Wednesday Worlds of Wonder CARSON OF VENUS "Mars--or Bust!"

Starting this week, we're presenting runs of short-lived series on Wednesdays...
...beginning with one of the very best from two future comic legends!
When Gold Key lost the license to Edgar Rice Burroughs properties in 1971, DC snapped it up right away!
The then-new Conan the Barbarian title had proven pulp characters had viability as comics and both DC and Marvel were grabbing up pulp properties currently in paperback reprints to adapt.
While Marvel was concentrating on Robert E Howard's characters (and other barbarians) along with Doc Savage, DC got Doc's stablemates The Shadow and The Avenger as well as Burroughs' lineup.
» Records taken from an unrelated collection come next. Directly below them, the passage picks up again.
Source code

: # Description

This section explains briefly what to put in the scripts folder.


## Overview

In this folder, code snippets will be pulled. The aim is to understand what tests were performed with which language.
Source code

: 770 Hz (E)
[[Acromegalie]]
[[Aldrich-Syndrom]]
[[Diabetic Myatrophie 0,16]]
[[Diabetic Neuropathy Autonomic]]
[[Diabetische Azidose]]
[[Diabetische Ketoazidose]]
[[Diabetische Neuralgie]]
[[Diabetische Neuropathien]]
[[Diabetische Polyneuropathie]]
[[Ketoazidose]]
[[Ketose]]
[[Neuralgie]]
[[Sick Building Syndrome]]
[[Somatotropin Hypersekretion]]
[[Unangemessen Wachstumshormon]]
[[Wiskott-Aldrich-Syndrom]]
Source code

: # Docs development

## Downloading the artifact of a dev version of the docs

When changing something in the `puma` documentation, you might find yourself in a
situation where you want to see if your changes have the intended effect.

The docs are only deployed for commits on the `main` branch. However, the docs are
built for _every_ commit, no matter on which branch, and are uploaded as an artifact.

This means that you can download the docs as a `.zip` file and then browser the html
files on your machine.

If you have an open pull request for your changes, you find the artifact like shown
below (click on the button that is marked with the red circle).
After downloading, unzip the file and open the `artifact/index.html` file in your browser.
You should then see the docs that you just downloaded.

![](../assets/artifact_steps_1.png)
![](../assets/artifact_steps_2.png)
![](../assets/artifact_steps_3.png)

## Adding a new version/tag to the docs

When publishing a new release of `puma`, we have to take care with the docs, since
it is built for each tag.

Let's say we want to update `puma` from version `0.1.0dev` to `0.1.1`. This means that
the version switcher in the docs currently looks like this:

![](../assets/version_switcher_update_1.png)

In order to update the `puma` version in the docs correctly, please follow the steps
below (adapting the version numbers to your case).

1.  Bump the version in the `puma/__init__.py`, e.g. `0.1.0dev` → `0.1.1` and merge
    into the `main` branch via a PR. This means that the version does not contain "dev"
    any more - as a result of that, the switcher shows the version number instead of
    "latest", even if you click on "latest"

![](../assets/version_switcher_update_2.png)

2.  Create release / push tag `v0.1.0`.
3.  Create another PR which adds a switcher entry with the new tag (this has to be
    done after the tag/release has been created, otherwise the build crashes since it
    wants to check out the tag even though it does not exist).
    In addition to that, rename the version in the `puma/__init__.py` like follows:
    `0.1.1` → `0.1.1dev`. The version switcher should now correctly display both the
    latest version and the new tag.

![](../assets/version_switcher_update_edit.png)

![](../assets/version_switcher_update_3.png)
Besides continuing the Tarzan and Korak titles (from their Gold Key numbering), DC decided to re-launch John Carter along with previously-unadapted series Pellucidar and Carson of Venus as back-ups!
Note: While Gold Key's Tarzan had visited Pellucidar in several multi-issue tales, the underground world and it's inhabitants never had stand-alone stories!
There was no shortage of eager creatives to handle the new series!
Writer Len Wein and illustrator Michael Kaluta got the nod for Carson and ran with it, as you can see in this premiere story just dripping with both period mood and pulp-style high adventure from DC's Korak: Son of Tarzan #46 (1972)!
The team adapts ERB's introductory Carson novel Pirates of Venus in a multi-issue arc.
Oddly, they leave out one of the more interesting aspects of the book...a number of references to other Burroughs characters including Tarzan, David Innes, Captain Zuppner, Abner Perry and Jason Gridley!
Whether this was DC's or the Burroughs Estates' decision is unknown, but I find it hard to believe serious fans like Wein and Kaluta would deliberately leave out the references...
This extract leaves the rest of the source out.